Hinterbliebenenversorgung
Risiko Nummer 2 besteht darin, dass Sie noch während Ihres Arbeitslebens sterben und in Ihrer Familie niemand da ist oder die Möglichkeit hat, an Ihrer Stelle das Geld zu verdienen. In diesem Fall benötigen Sie in Ihrer Lebensversicherung einen angemessenen Todesfallschutz. Auch hier gilt: Ein Todesfallschutz nur bei Unfällen ist kein ausreichender Schutz. Unfalltodzusatzversicherungen sind zwar umsonst, aber nicht kostenlos. Sie können den Todesfallschutz entweder in einer Summe oder als Hinterbliebenenrente absichern. Sogar Waisenrenten, die nur gezahlt werden, bis Ihre Kinder ein vorher festgelegtes Alter erreicht haben, sind machbar und sparen eventuell Beitrag. Möglich ist auch eine im Laufe der Zeit sinkende Versorgung, wenn auch der Bedarf im Laufe der Zeit sinken sollte (z.B. bei Bezahlung des Eigenheimes, Selbständigwerden der Kinder).
Altersversorgung
Risiko Nummer 3 ist das, woran alle sicher zuerst denken. Man wird so alt, dass man nicht mehr arbeiten will oder kann, lebt aber noch und braucht Einkommen aus anderen Quellen für sich und gegebenenfalls seine Familie. Das ist die Altersrente eventuell mit Witwenrente oder das Alterskapital. Während in der GRV die Arbeitenden das Geld direkt an die Rentner weiterreichen (worin auch das Problem besteht, da im Verhältnis zur Anzahl der Rentner immer weniger Leute berufstätig sind), besteht auf dem privaten Weg nur die Möglichkeit, es anzusparen. Hier setzen oft die Kritiker von Lebensversicherungen an und werfen ein, mit anderen Sparformen mehr Rendite erwirtschaften zu können. Diese Fähigkeit will ich niemandem Absprechen, möchte aber in jedem Fall auf die erhöhte Sicherheit und die steuerlichen Vorzüge hinweisen. Grundsätzlich empfehle ich jedem, die Basisversorgung in einer Lebensversicherung so zu gestalten, dass alle drei Risiken angemessen berücksichtigt sind (Singles brauchen z.B. normalerweise keinen Todesfallschutz).
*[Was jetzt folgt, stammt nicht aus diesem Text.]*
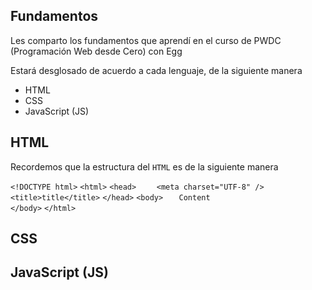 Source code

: ## Fundamentos

Les comparto los fundamentos que aprendí en el curso de PWDC (Programación Web desde Cero) con Egg

Estará desglosado de acuerdo a cada lenguaje, de la siguiente manera
- HTML
- CSS
- JavaScript (JS)

## HTML

Recordemos que la estructura del `HTML` es de la siguiente manera

`<!DOCTYPE html>`
`<html>`
`<head>`
`    <meta charset="UTF-8" />`
`    <title>title</title>`
`</head>`
`<body>`
`   Content`    
`</body>`
`</html>`

## CSS

## JavaScript (JS) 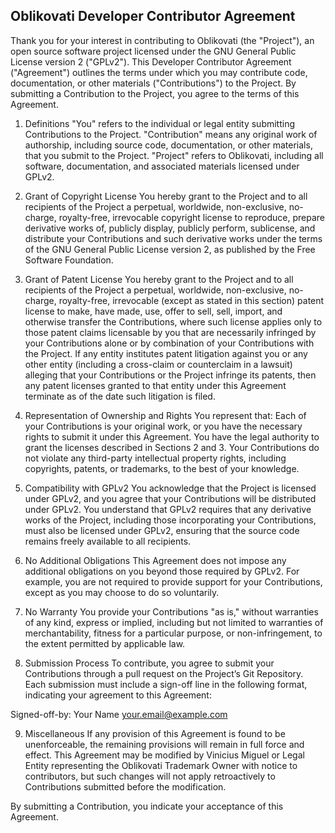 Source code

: ## Oblikovati Developer Contributor Agreement

Thank you for your interest in contributing to Oblikovati (the "Project"), an open source software project licensed under the GNU General Public License version 2 ("GPLv2"). This Developer Contributor Agreement ("Agreement") outlines the terms under which you may contribute code, documentation, or other materials ("Contributions") to the Project.
By submitting a Contribution to the Project, you agree to the terms of this Agreement.

1. Definitions
"You" refers to the individual or legal entity submitting Contributions to the Project.
"Contribution" means any original work of authorship, including source code, documentation, or other materials, that you submit to the Project.
"Project" refers to Oblikovati, including all software, documentation, and associated materials licensed under GPLv2.

2. Grant of Copyright License
You hereby grant to the Project and to all recipients of the Project a perpetual, worldwide, non-exclusive, no-charge, royalty-free, irrevocable copyright license to reproduce, prepare derivative works of, publicly display, publicly perform, sublicense, and distribute your Contributions and such derivative works under the terms of the GNU General Public License version 2, as published by the Free Software Foundation.

3. Grant of Patent License
You hereby grant to the Project and to all recipients of the Project a perpetual, worldwide, non-exclusive, no-charge, royalty-free, irrevocable (except as stated in this section) patent license to make, have made, use, offer to sell, sell, import, and otherwise transfer the Contributions, where such license applies only to those patent claims licensable by you that are necessarily infringed by your Contributions alone or by combination of your Contributions with the Project. If any entity institutes patent litigation against you or any other entity (including a cross-claim or counterclaim in a lawsuit) alleging that your Contributions or the Project infringe its patents, then any patent licenses granted to that entity under this Agreement terminate as of the date such litigation is filed.

4. Representation of Ownership and Rights
You represent that:
Each of your Contributions is your original work, or you have the necessary rights to submit it under this Agreement.
You have the legal authority to grant the licenses described in Sections 2 and 3.
Your Contributions do not violate any third-party intellectual property rights, including copyrights, patents, or trademarks, to the best of your knowledge.

5. Compatibility with GPLv2
You acknowledge that the Project is licensed under GPLv2, and you agree that your Contributions will be distributed under GPLv2. You understand that GPLv2 requires that any derivative works of the Project, including those incorporating your Contributions, must also be licensed under GPLv2, ensuring that the source code remains freely available to all recipients.

6. No Additional Obligations
This Agreement does not impose any additional obligations on you beyond those required by GPLv2. For example, you are not required to provide support for your Contributions, except as you may choose to do so voluntarily.
7. No Warranty
You provide your Contributions "as is," without warranties of any kind, express or implied, including but not limited to warranties of merchantability, fitness for a particular purpose, or non-infringement, to the extent permitted by applicable law.

8. Submission Process
To contribute, you agree to submit your Contributions through a pull request on the Project’s Git Repository. Each submission must include a sign-off line in the following format, indicating your agreement to this Agreement:

Signed-off-by: Your Name <your.email@example.com>

9. Miscellaneous
If any provision of this Agreement is found to be unenforceable, the remaining provisions will remain in full force and effect.
This Agreement may be modified by Vinicius Miguel or Legal Entity representing the Oblikovati Trademark Owner with notice to contributors, but such changes will not apply retroactively to Contributions submitted before the modification.

By submitting a Contribution, you indicate your acceptance of this Agreement. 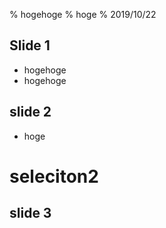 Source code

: % hogehoge
% hoge
% 2019/10/22

## Slide 1
- hogehoge
- hogehoge


## slide 2
- hoge

# seleciton2
## slide 3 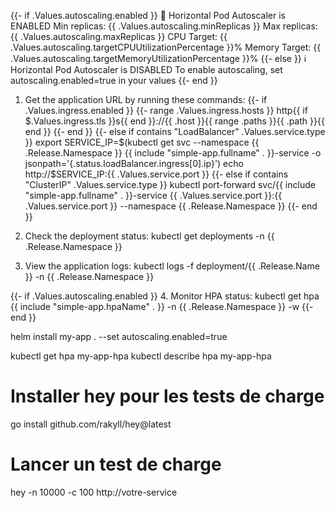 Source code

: {{- if .Values.autoscaling.enabled }}
🎯 Horizontal Pod Autoscaler is ENABLED
   Min replicas: {{ .Values.autoscaling.minReplicas }}
   Max replicas: {{ .Values.autoscaling.maxReplicas }}
   CPU Target: {{ .Values.autoscaling.targetCPUUtilizationPercentage }}%
   Memory Target: {{ .Values.autoscaling.targetMemoryUtilizationPercentage }}%
{{- else }}
ℹ️  Horizontal Pod Autoscaler is DISABLED
   To enable autoscaling, set autoscaling.enabled=true in your values
{{- end }}

1. Get the application URL by running these commands:
{{- if .Values.ingress.enabled }}
{{- range .Values.ingress.hosts }}
  http{{ if $.Values.ingress.tls }}s{{ end }}://{{ .host }}{{ range .paths }}{{ .path }}{{ end }}
{{- end }}
{{- else if contains "LoadBalancer" .Values.service.type }}
  export SERVICE_IP=$(kubectl get svc --namespace {{ .Release.Namespace }} {{ include "simple-app.fullname" . }}-service -o jsonpath='{.status.loadBalancer.ingress[0].ip}')
  echo http://$SERVICE_IP:{{ .Values.service.port }}
{{- else if contains "ClusterIP" .Values.service.type }}
  kubectl port-forward svc/{{ include "simple-app.fullname" . }}-service {{ .Values.service.port }}:{{ .Values.service.port }} --namespace {{ .Release.Namespace }}
{{- end }}

2. Check the deployment status:
  kubectl get deployments -n {{ .Release.Namespace }}

3. View the application logs:
  kubectl logs -f deployment/{{ .Release.Name }} -n {{ .Release.Namespace }}

{{- if .Values.autoscaling.enabled }}
4. Monitor HPA status:
  kubectl get hpa {{ include "simple-app.hpaName" . }} -n {{ .Release.Namespace }} -w
{{- end }}




helm install my-app . --set autoscaling.enabled=true

kubectl get hpa my-app-hpa
kubectl describe hpa my-app-hpa


# Installer hey pour les tests de charge
go install github.com/rakyll/hey@latest

# Lancer un test de charge
hey -n 10000 -c 100 http://votre-service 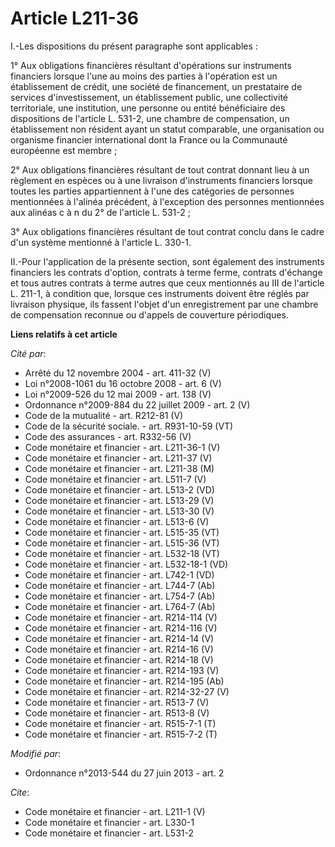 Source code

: # Article L211-36

I.-Les dispositions du présent paragraphe sont applicables : 

1° Aux obligations financières résultant d'opérations sur instruments financiers lorsque l'une au moins des parties à
l'opération est un établissement de crédit, une société de financement, un prestataire de services d'investissement, un
établissement public, une collectivité territoriale, une institution, une personne ou entité bénéficiaire des dispositions de
l'article L. 531-2, une chambre de compensation, un établissement non résident ayant un statut comparable, une organisation
ou organisme financier international dont la France ou la Communauté européenne est membre ; 

2° Aux obligations financières résultant de tout contrat donnant lieu à un règlement en espèces ou à une livraison
d'instruments financiers lorsque toutes les parties appartiennent à l'une des catégories de personnes mentionnées à l'alinéa
précédent, à l'exception des personnes mentionnées aux alinéas c à n du 2° de l'article L. 531-2 ; 

3° Aux obligations financières résultant de tout contrat conclu dans le cadre d'un système mentionné à l'article L. 330-1. 

II.-Pour l'application de la présente section, sont également des instruments financiers les contrats d'option, contrats à
terme ferme, contrats d'échange et tous autres contrats à terme autres que ceux mentionnés au III de l'article L. 211-1, à
condition que, lorsque ces instruments doivent être réglés par livraison physique, ils fassent l'objet d'un enregistrement
par une chambre de compensation reconnue ou d'appels de couverture périodiques.

**Liens relatifs à cet article**

_Cité par_:

  - Arrêté du 12 novembre 2004 - art. 411-32 (V)
  - Loi n°2008-1061 du 16 octobre 2008 - art. 6 (V)
  - Loi n°2009-526 du 12 mai 2009 - art. 138 (V)
  - Ordonnance n°2009-884 du 22 juillet 2009 - art. 2 (V)
  - Code de la mutualité - art. R212-81 (V)
  - Code de la sécurité sociale. - art. R931-10-59 (VT)
  - Code des assurances - art. R332-56 (V)
  - Code monétaire et financier - art. L211-36-1 (V)
  - Code monétaire et financier - art. L211-37 (V)
  - Code monétaire et financier - art. L211-38 (M)
  - Code monétaire et financier - art. L511-7 (V)
  - Code monétaire et financier - art. L513-2 (VD)
  - Code monétaire et financier - art. L513-29 (V)
  - Code monétaire et financier - art. L513-30 (V)
  - Code monétaire et financier - art. L513-6 (V)
  - Code monétaire et financier - art. L515-35 (VT)
  - Code monétaire et financier - art. L515-36 (VT)
  - Code monétaire et financier - art. L532-18 (VT)
  - Code monétaire et financier - art. L532-18-1 (VD)
  - Code monétaire et financier - art. L742-1 (VD)
  - Code monétaire et financier - art. L744-7 (Ab)
  - Code monétaire et financier - art. L754-7 (Ab)
  - Code monétaire et financier - art. L764-7 (Ab)
  - Code monétaire et financier - art. R214-114 (V)
  - Code monétaire et financier - art. R214-116 (V)
  - Code monétaire et financier - art. R214-14 (V)
  - Code monétaire et financier - art. R214-16 (V)
  - Code monétaire et financier - art. R214-18 (V)
  - Code monétaire et financier - art. R214-193 (V)
  - Code monétaire et financier - art. R214-195 (Ab)
  - Code monétaire et financier - art. R214-32-27 (V)
  - Code monétaire et financier - art. R513-7 (V)
  - Code monétaire et financier - art. R513-8 (V)
  - Code monétaire et financier - art. R515-7-1 (T)
  - Code monétaire et financier - art. R515-7-2 (T)

_Modifié par_:

  - Ordonnance n°2013-544 du 27 juin 2013 - art. 2

_Cite_:

  - Code monétaire et financier - art. L211-1 (V)
  - Code monétaire et financier - art. L330-1
  - Code monétaire et financier - art. L531-2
Darüber hinaus kann jeder wie es seiner Mentalität entspricht, Geld auf verschiedene Weise anlegen (z.B. Aktien oder Investmentfonds).
Auswahl des Versicherers
Ihren Versicherer sollten Sie auswählen anhand:
- der Qualität der Versicherungsbedingungen für die Berufsunfähigkeitszusatzversicherung (siehe Beispiele oben)
- der Überschussprognose im Zusammenhang mit deren Glaubwürdigkeit durch Bilanz (Kostensituation, erwirtschaftete Rendite) und Vergangenheitswerte.